But Leger said the first order of business is to make sure that homeowners
don’t see their grants reduced by attorneys’ fees if they hire a lawyer and
land additional insurance money.

The calculation used to determine the size of each Road Home applicant’s
grant involves tallying up the homeowner’s insurance payouts and deducting
that amount from the total amount of grant money he is eligible for. Leger
doesn’t want homeowners to be penalized if some of their insurance payout is
eaten up by legal fees.

As Leger sees it, if an attorney is able to get an extra $25,000 for a
homeowner on an insurance claim and the attorney takes $5,000 for a fee, the
homeowner should only see his grant reduced by $20,000 instead of $25,000,
because that’s all he got from the additional insurance proceeds. The idea
is that they attorneys fees should come out of Recovery Authority money
because paying the lawyer $5,000 ultimately saves the Road Home program
$20,000, and that savings will expand the program’s reach.

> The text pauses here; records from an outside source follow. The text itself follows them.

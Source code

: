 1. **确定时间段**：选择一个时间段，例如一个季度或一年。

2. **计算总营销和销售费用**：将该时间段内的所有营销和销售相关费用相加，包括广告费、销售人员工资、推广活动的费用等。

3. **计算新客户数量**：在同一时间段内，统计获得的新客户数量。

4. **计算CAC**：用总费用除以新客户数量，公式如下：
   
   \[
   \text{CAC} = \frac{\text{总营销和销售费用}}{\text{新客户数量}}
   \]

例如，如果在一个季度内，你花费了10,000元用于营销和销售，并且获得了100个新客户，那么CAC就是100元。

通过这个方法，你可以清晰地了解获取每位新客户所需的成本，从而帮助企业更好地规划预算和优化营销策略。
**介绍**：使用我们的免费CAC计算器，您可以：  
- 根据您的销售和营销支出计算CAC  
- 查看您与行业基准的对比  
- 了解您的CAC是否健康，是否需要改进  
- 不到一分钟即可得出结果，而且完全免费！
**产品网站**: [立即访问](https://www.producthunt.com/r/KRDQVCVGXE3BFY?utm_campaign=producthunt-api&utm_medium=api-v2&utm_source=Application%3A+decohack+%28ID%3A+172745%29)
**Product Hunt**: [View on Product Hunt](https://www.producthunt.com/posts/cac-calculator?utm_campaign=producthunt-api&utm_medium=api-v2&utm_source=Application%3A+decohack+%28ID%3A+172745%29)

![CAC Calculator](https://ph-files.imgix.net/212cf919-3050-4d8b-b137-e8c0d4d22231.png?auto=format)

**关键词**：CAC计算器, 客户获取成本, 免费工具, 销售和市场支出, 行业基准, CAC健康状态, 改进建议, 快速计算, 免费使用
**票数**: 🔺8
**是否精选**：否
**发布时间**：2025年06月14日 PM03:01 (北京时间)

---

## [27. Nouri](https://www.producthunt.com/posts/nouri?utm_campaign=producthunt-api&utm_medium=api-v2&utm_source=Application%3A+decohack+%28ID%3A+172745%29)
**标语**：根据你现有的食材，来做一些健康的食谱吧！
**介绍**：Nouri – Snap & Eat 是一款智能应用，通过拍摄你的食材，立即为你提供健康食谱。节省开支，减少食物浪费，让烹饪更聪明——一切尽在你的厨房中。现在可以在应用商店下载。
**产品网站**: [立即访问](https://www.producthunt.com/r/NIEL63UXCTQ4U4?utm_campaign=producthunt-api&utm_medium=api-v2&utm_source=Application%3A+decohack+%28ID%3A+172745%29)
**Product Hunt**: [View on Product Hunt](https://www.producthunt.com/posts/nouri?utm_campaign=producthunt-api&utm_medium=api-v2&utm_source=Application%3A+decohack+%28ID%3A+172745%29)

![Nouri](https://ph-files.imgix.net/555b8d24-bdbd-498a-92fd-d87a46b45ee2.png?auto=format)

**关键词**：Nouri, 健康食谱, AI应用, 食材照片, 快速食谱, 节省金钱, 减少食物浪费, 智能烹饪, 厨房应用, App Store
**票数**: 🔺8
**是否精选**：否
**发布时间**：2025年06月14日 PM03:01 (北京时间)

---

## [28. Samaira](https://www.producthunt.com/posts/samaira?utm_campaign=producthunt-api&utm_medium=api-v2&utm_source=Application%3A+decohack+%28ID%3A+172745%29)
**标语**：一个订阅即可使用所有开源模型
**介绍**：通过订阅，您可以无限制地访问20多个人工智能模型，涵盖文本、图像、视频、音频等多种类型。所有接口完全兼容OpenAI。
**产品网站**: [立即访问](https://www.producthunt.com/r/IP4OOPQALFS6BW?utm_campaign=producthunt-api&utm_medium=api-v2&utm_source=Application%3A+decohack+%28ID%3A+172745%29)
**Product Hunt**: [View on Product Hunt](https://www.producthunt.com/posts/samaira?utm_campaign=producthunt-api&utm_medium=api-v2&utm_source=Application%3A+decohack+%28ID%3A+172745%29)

The U.S. Department of Housing and Urban Development, which supplied the
Recovery Authority with the rebuilding grant money, said the attorney fees
provision was not part of the Road Home grant program submitted by the
state. If the state wants to use HUD money to pursue insurance claims on
homeowners’ behalf, or to pay attorneys fees, HUD would need to review the
plan to determine whether it’s a appropriate use of federal funds.

It will ultimately be up to Gov. Kathleen Blanco or Attorney General Charles
Foti to decide whether to pursue the homeowners claims, Leger said. It is
the Recovery Authority’s job to get homeowners to sign over their rights to
those claims.

Kris Wartelle, spokeswoman for Louisiana Attorney General Charles Foti,
bristled at the notion that the state’s top lawyer would get involved in
homeowners insurance claims unless there were questions of fraud or
illegality. She said that no official request has been made for the Attorney
General’s office to create a blueprint for pursuing claims. “It’s all just
like talk. There’s no type of formal request,” Wartelle said.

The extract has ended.